Opinion: Aviation Needs A Faster Path To Lower Carbon Emissions
The commercial aviation industry is responsible for around 2.1% of total carbon dioxide emissions and 12% of those from transport overall. In 2009, the air transport sector committed to cutting carbon emissions on a global scale to half of 2005 levels by 2050. And a mere month ago, International Civil Aviation Organization (ICAO) member states adopted a long-term global aspirational goal of net-zero carbon emissions by 2050.
In the long run, the industry is betting on sustainable aviation fuel (SAF), which is chemically very similar to traditional jet fuel but made from biological materials. However, without some technological game changers, SAF’s availability and affordability on a large scale will limit its adoption.
SAF currently accounts for only 0.1% of global aviation fuel demand and costs 2-5 times more than conventional jet fuel. While recent experiments have shown that aircraft can safely fly with 100% SAF, it is currently deployed as a drop-in fuel up to a 50% blend and will continue to be blended with traditional jet fuels for decades to come.
Aviation needs a faster way to cut its carbon footprint.
Here is the opportunity for low-carbon aviation fuel (LCAF). LCAF does not require any changes to current handling or fueling procedures or adaptation of aircraft engines. It is the same as conventional jet fuel, but its life-cycle carbon footprint is 10% or more lower.
LCAF appears to be an ideal transitional fuel until more revolutionary solutions can enter the market and scale up. The air transport industry recognizes this fact. LCAF is now proceeding through ICAO approvals, with the final decision on LCAF’s sustainability criteria to be made during the 227th Session of the ICAO Council in late November.
The criteria for LCAF acknowledge that not all crude oils are equal. Those that are high in sulfur or whose associated byproduct of natural gas is burned off rather than used productively are more carbon-intensive to extract and refine.
Carbon footprints of crude oil production therefore vary widely from country to country, as Stanford University researchers note in a recent article in Science. They write that the carbon dioxide equivalent per barrel between the best and worst cases worldwide varies from 20 kg (44 lb.) to 180 kg. A barrel of oil releases about 380 kg of carbon dioxide when burned. Differences among individual companies and fields can be even larger. The best performers are some Middle East countries with giant, highly productive fields and environmentally minded nations such as Denmark and Norway.
Oil companies have a wide variety of tools to reduce their carbon footprint: being selective about which fields they develop, stopping flaring and leaking of unwanted gas, improving energy efficiency, powering operations with renewable energy, using low-carbon hydrogen in their refineries and employing carbon capture and storage (CCS) to prevent carbon dioxide from escaping into the atmosphere.
Globally, traditional jet fuel has an average life-cycle carbon intensity of 89 grams (3.3 oz.) of CO2 per megajoule, whereas LCAF certified under the Carbon Offsetting and Reduction Scheme for Aviation (Corsia) must have a carbon intensity of below 80.1 grams of CO2 per megajoule—at least 10% lower.
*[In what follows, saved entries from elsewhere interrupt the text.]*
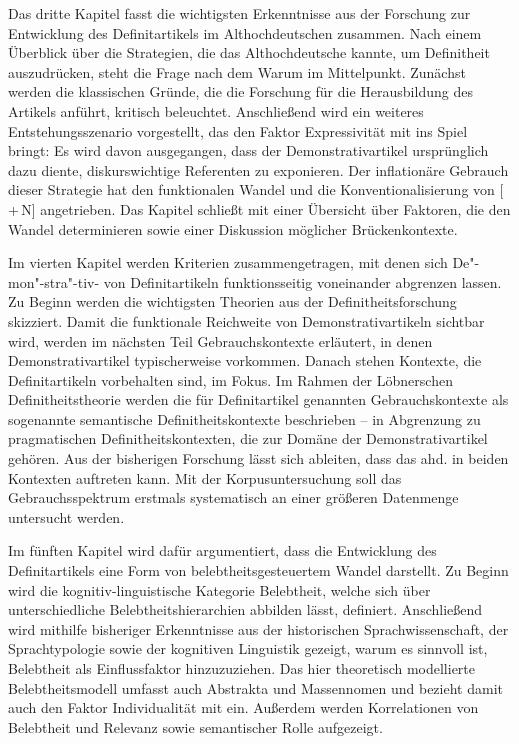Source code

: Das dritte Kapitel fasst die wichtigsten Erkenntnisse aus der Forschung zur Entwicklung des Definitartikels im Althochdeutschen zusammen. Nach einem Überblick über die Strategien, die das Althochdeutsche kannte, um Definitheit auszudrücken, steht die Frage nach dem Warum im Mittelpunkt. Zunächst werden die klassischen Gründe, die die Forschung für die Herausbildung des Artikels anführt, kritisch beleuchtet. Anschließend wird ein weiteres Entstehungsszenario vorgestellt, das den Faktor Expressivität mit ins Spiel bringt: Es wird davon ausgegangen, dass der Demonstrativartikel ursprünglich dazu diente, diskurswichtige Referenten zu exponieren. Der inflationäre Gebrauch dieser Strategie hat den funktionalen Wandel und die Konventionalisierung von [\,+\,N] angetrieben. Das Kapitel schließt mit einer Übersicht über Faktoren, die den Wandel determinieren sowie einer Diskussion möglicher Brückenkontexte. 

Im vierten Kapitel werden Kriterien zusammengetragen, mit denen sich De"-mon"-stra"-tiv- von Definitartikeln funktionsseitig voneinander abgrenzen lassen. Zu Beginn werden die wichtigsten Theorien aus der Definitheitsforschung  skizziert. Damit die funktionale Reichweite von Demonstrativartikeln sichtbar wird, werden im nächsten Teil Gebrauchskontexte erläutert, in denen Demonstrativartikel typischerweise vorkommen. Danach stehen Kontexte, die  Definitartikeln vorbehalten sind, im Fokus. 
Im Rahmen der Löbnerschen Definitheitstheorie \parencite{Lobner1985}  werden die für Definitartikel genannten Gebrauchskontexte als sogenannte semantische Definitheitskontexte beschrieben -- in Abgrenzung zu  pragmatischen Definitheitskontexten, die zur Domäne der Demonstrativartikel gehören. Aus der bisherigen Forschung lässt sich ableiten, dass das ahd.  in beiden Kontexten auftreten kann. Mit der Korpusuntersuchung soll das Gebrauchsspektrum erstmals systematisch an einer größeren Datenmenge untersucht werden. 

Im fünften Kapitel wird dafür argumentiert, dass die Entwicklung des Definitartikels eine Form von belebtheitsgesteuertem Wandel darstellt. Zu Beginn wird die kognitiv-linguistische Kategorie Belebtheit, welche sich über unterschiedliche Belebtheitshierarchien abbilden lässt, definiert. Anschließend wird mithilfe bisheriger Erkenntnisse aus der historischen Sprachwissenschaft, der Sprachtypologie sowie der kognitiven Linguistik gezeigt, warum es sinnvoll ist, Belebtheit als Einflussfaktor hinzuzuziehen. Das hier theoretisch modellierte Belebtheitsmodell umfasst auch Abstrakta und Massennomen und bezieht damit auch den Faktor Individualität mit ein. Außerdem werden Korrelationen von Belebtheit und Relevanz sowie semantischer Rolle aufgezeigt.


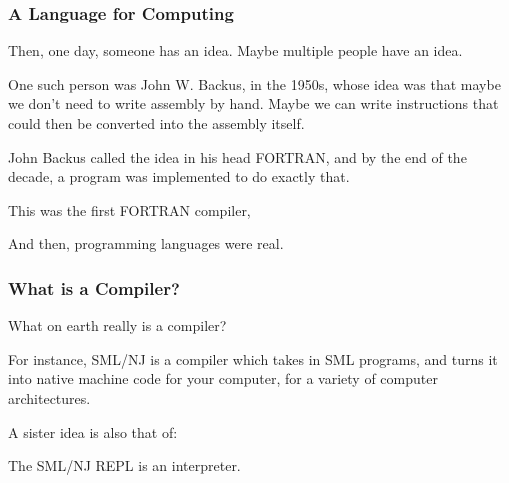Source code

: \documentclass[aspectratio=169]{beamer}
\begin{document}
\begin{frame}[fragile]
  \frametitle{A Language for Computing}

  Then, one day, someone has an idea. Maybe multiple people have an idea.

  \vspace{\fill}

  One such person was John W. Backus, in the 1950s, whose idea was that
  maybe we don't need to write assembly by hand. Maybe we can write instructions
  that could then be converted into the assembly itself.

  \vspace{\fill}

  John Backus called the idea in his head FORTRAN, and by the end of the decade,
  a program was implemented to do exactly that.

  \vspace{\fill}

  This was the first FORTRAN compiler,

  \vspace{\fill}

  And then, programming languages were real.
\end{frame}


\begin{frame}[fragile]
  \frametitle{What is a Compiler?}

  What on earth really is a compiler?

  \vspace{\fill}


  \vspace{\fill}

  For instance, SML/NJ is a compiler which takes in SML programs, and turns it into
  native machine code for your computer, for a variety of computer architectures.

  \vspace{\fill}

  A sister idea is also that of:

  \vspace{\fill}

  The SML/NJ REPL is an interpreter.
\end{frame}
\end{document}
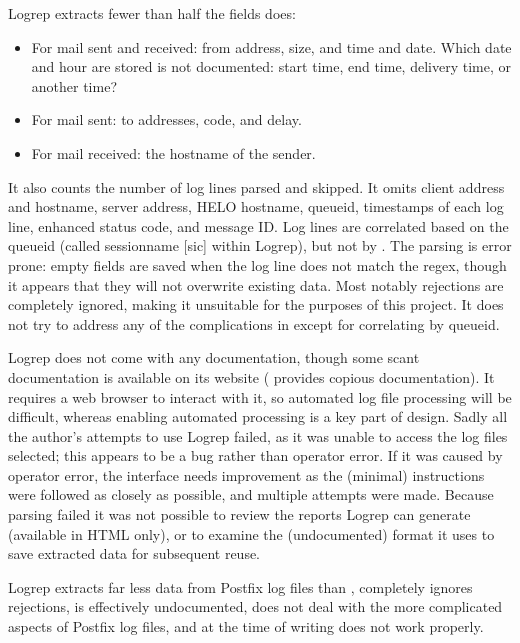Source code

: Logrep extracts fewer than half the fields \parsername{} does:

\begin{itemize}

    \item For mail sent and received: from address, size, and time and
        date.  Which date and hour are stored is not documented: start
        time, end time, delivery time, or another time?

    \item For mail sent: to addresses,  code, and delay.

    \item For mail received: the hostname of the sender.

\end{itemize}

It also counts the number of log lines parsed and skipped.  It omits client
 address and hostname, server  address, HELO
hostname, queueid, timestamps of each log line, enhanced status code, and
message ID\@.  Log lines are correlated based on the queueid (called
sessionname [sic] within Logrep), but not by .  The parsing is
error prone: empty fields are saved when the log line does not match the
regex, though it appears that they will not overwrite existing data.  Most
notably rejections are completely ignored, making it unsuitable for the
purposes of this project.  It does not try to address any of the
complications in  except for correlating by
queueid.

Logrep does not come with any documentation, though some scant
documentation is available on its website (\parsername{} provides copious
documentation).  It requires a web browser to interact with it, so
automated log file processing will be difficult, whereas enabling automated
processing is a key part of \parsernames{} design.  Sadly all the author's
attempts to use Logrep failed, as it was unable to access the log files
selected; this appears to be a bug rather than operator error.  If it was
caused by operator error, the interface needs improvement as the (minimal)
instructions were followed as closely as possible, and multiple attempts
were made.  Because parsing failed it was not possible to review the
reports Logrep can generate (available in HTML only), or to examine the
(undocumented) format it uses to save extracted data for subsequent reuse.

Logrep extracts far less data from Postfix log files than \parsername{},
completely ignores rejections, is effectively undocumented, does not deal
with the more complicated aspects of Postfix log files, and at the time of
writing does not work properly.

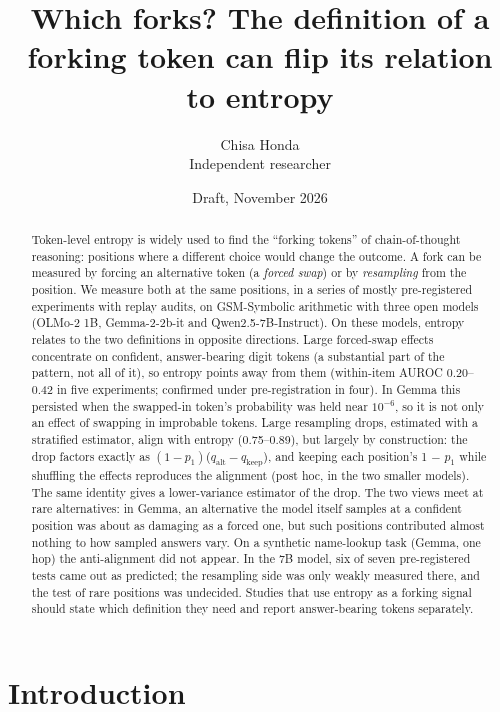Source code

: \documentclass[
  10pt,
  a4paper,
]{article}
\title{Which forks? The definition of a forking token can flip its relation to entropy}
\author{Chisa Honda\\[2pt] {\small Independent researcher}}
\date{Draft, November 2026}
\begin{document}
\maketitle

\begin{abstract}

Token-level entropy is widely used to find the ``forking tokens'' of chain-of-thought reasoning: positions where a different choice would change the outcome. A fork can be measured by forcing an
alternative token (a \emph{forced swap}) or by \emph{resampling} from the position. We measure both at the same positions, in a series of mostly pre-registered experiments with replay audits, on
GSM-Symbolic arithmetic with three open models (OLMo-2 1B, Gemma-2-2b-it and Qwen2.5-7B-Instruct). On these models, entropy relates to the two definitions in opposite directions. Large forced-swap
effects concentrate on confident, answer-bearing digit tokens (a substantial part of the pattern, not all of it), so entropy points away from them (within-item AUROC 0.20--0.42 in five experiments;
confirmed under pre-registration in four). In Gemma this persisted when the swapped-in token's probability was held near \(10^{-6}\), so it is not only an effect of swapping in improbable tokens.
Large resampling drops, estimated with a stratified estimator, align with entropy (0.75--0.89), but largely by construction: the drop factors exactly as
\((1-p_1)\)(\(q_{\mathrm{alt}} - q_{\mathrm{keep}}\)), and keeping each position's 1 − \(p_1\) while shuffling the effects reproduces the alignment (post hoc, in the two smaller models). The same
identity gives a lower-variance estimator of the drop. The two views meet at rare alternatives: in Gemma, an alternative the model itself samples at a confident position was about as damaging as a
forced one, but such positions contributed almost nothing to how sampled answers vary. On a synthetic name-lookup task (Gemma, one hop) the anti-alignment did not appear. In the 7B model, six of seven
pre-registered tests came out as predicted; the resampling side was only weakly measured there, and the test of rare positions was undecided. Studies that use entropy as a forking signal should state
which definition they need and report answer-bearing tokens separately.

\end{abstract}

\hypertarget{introduction}{%
\section{Introduction}\label{introduction}}
\end{document}
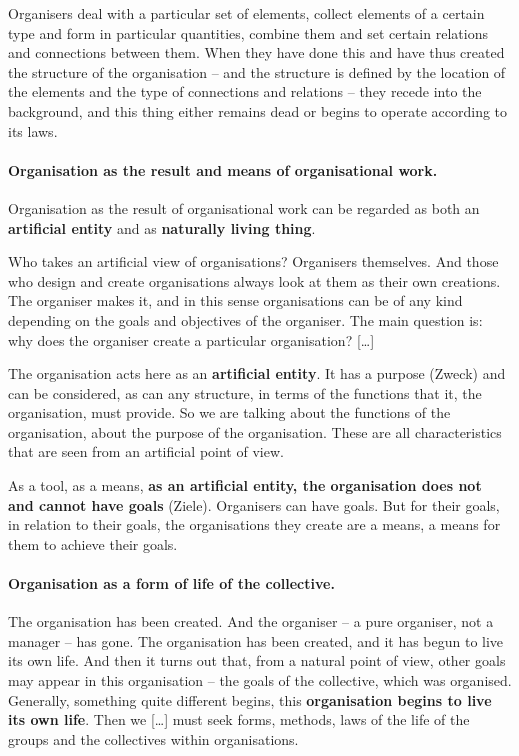 \documentclass[11pt,a4paper]{article}
\begin{document}
Organisers deal with a particular set of elements, collect elements of a
certain type and form in particular quantities, combine them and set certain
relations and connections between them. When they have done this and have thus
created the structure of the organisation – and the structure is defined by
the location of the elements and the type of connections and relations – they
recede into the background, and this thing either remains dead or begins to
operate according to its laws.

\paragraph{Organisation as the result and means of organisational work.}
\cite[p. 29]{MSM} Organisation as the result of organisational work can be
regarded as both an \textbf{artificial entity} and as \textbf{naturally living
  thing}.

Who takes an artificial view of organisations? Organisers themselves. And
those who design and create organisations always look at them as their own
creations.  The organiser makes it, and in this sense organisations can be of
any kind depending on the goals and objectives of the organiser. The main
question is: why does the organiser create a particular organisation?
[\ldots]

The organisation acts here as an \textbf{artificial entity}. It has a purpose
(Zweck) and can be considered, as can any structure, in terms of the functions
that it, the organisation, must provide. So we are talking about the functions
of the organisation, about the purpose of the organisation.  These are all
characteristics that are seen from an artificial point of view.

As a tool, as a means, \textbf{as an artificial entity, the organisation does
  not and cannot have goals} (Ziele). Organisers can have goals. But for their
goals, in relation to their goals, the organisations they create are a means,
a means for them to achieve their goals.

\paragraph{Organisation as a form of life of the collective.}
\cite[p. 30]{MSM} The organisation has been created. And the organiser – a
pure organiser, not a manager – has gone. The organisation has been created,
and it has begun to live its own life. And then it turns out that, from a
natural point of view, other goals may appear in this organisation – the goals
of the collective, which was organised. Generally, something quite different
begins, this \textbf{organisation begins to live its own life}. Then we
[\ldots] must seek forms, methods, laws of the life of the groups and the
collectives within organisations.
\end{document}
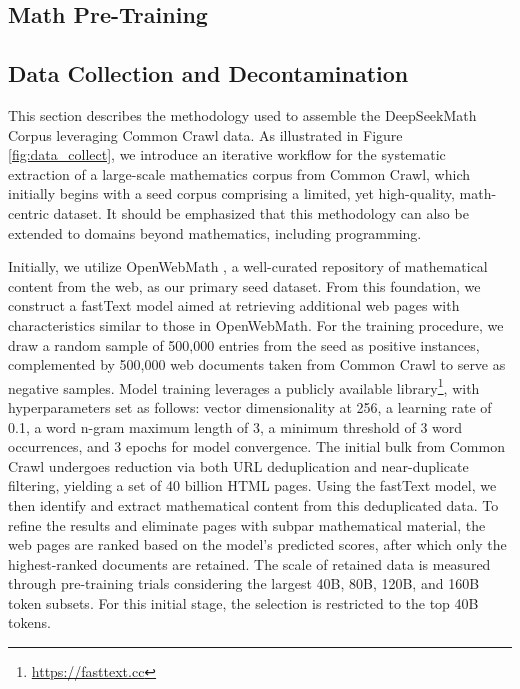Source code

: \begin{itemize}[topsep=0pt]
\section{Math Pre-Training}

\subsection{Data Collection and Decontamination} This section describes the methodology used to assemble the DeepSeekMath Corpus leveraging Common Crawl data. As illustrated in Figure \ref{fig:data_collect}, we introduce an iterative workflow for the systematic extraction of a large-scale mathematics corpus from Common Crawl, which initially begins with a seed corpus comprising a limited, yet high-quality, math-centric dataset. It should be emphasized that this methodology can also be extended to domains beyond mathematics, including programming.

Initially, we utilize OpenWebMath \citep{openwebmath}, a well-curated repository of mathematical content from the web, as our primary seed dataset. From this foundation, we construct a fastText model \citep{joulin2016fasttext} aimed at retrieving additional web pages with characteristics similar to those in OpenWebMath. For the training procedure, we draw a random sample of 500,000 entries from the seed as positive instances, complemented by 500,000 web documents taken from Common Crawl to serve as negative samples. Model training leverages a publicly available library\footnote{\url{https://fasttext.cc}}, with hyperparameters set as follows: vector dimensionality at 256, a learning rate of 0.1, a word n-gram maximum length of 3, a minimum threshold of 3 word occurrences, and 3 epochs for model convergence. The initial bulk from Common Crawl undergoes reduction via both URL deduplication and near-duplicate filtering, yielding a set of 40 billion HTML pages. Using the fastText model, we then identify and extract mathematical content from this deduplicated data. To refine the results and eliminate pages with subpar mathematical material, the web pages are ranked based on the model's predicted scores, after which only the highest-ranked documents are retained. The scale of retained data is measured through pre-training trials considering the largest 40B, 80B, 120B, and 160B token subsets. For this initial stage, the selection is restricted to the top 40B tokens.


\end{itemize}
Current best-in-class operations in production and refining would deliver an average 12% reduction. So LCAF can realistically be available in significant volumes and at only moderate added cost over the next decade. Along with efficiency gains, it can play a major role in meeting the aviation industry’s medium-term targets while truly near-zero- emissions options scale up.
Even as SAF production capacity expands over the coming decades, SAF will continue to be blended with traditional jet fuel in volumes of up to 90% or more. Such a SAF blend with average jet fuel would lower life-cycle emissions by 10%, but it could cut emissions by up to 20% with LCAF.
The time is now for the industry to work with its fuel suppliers to demand and certify LCAF. In turn, the oil industry will respond by valuing its lower-carbon operations more highly and bringing in low-emissions technologies such as renewables and CCS. By solving the chicken-and-egg problem of matching low-carbon fuel demand and supply, the industry can buy crucial time—and escape some political heat.
Robin M. Mills is CEO of Qamar Energy and author of The Myth of the Oil Crisis.
The views expressed are not necessarily shared by Aviation Week.